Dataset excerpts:

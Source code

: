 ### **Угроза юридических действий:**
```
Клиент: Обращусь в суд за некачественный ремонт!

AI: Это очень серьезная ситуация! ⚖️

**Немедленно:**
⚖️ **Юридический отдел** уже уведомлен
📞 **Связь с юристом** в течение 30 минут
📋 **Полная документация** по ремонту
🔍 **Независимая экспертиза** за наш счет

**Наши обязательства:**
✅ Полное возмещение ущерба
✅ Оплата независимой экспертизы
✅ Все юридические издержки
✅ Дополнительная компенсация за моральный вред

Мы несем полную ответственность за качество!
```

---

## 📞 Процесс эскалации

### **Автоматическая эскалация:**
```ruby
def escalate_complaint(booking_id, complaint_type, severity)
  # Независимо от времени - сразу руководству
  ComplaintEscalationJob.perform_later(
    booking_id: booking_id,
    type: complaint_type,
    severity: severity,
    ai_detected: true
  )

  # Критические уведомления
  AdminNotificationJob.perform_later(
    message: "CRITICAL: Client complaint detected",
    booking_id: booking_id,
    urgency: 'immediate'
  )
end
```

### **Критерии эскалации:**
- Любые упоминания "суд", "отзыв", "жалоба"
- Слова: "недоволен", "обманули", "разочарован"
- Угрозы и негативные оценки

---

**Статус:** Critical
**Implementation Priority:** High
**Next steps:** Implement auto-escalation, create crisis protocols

### WHAT IS BEING ASKED
Check each line of the entries above, and show every one holding the word "эскалации".

### SOLUTION TO THE PROBLEM
## 📞 Процесс эскалации
### **Критерии эскалации:**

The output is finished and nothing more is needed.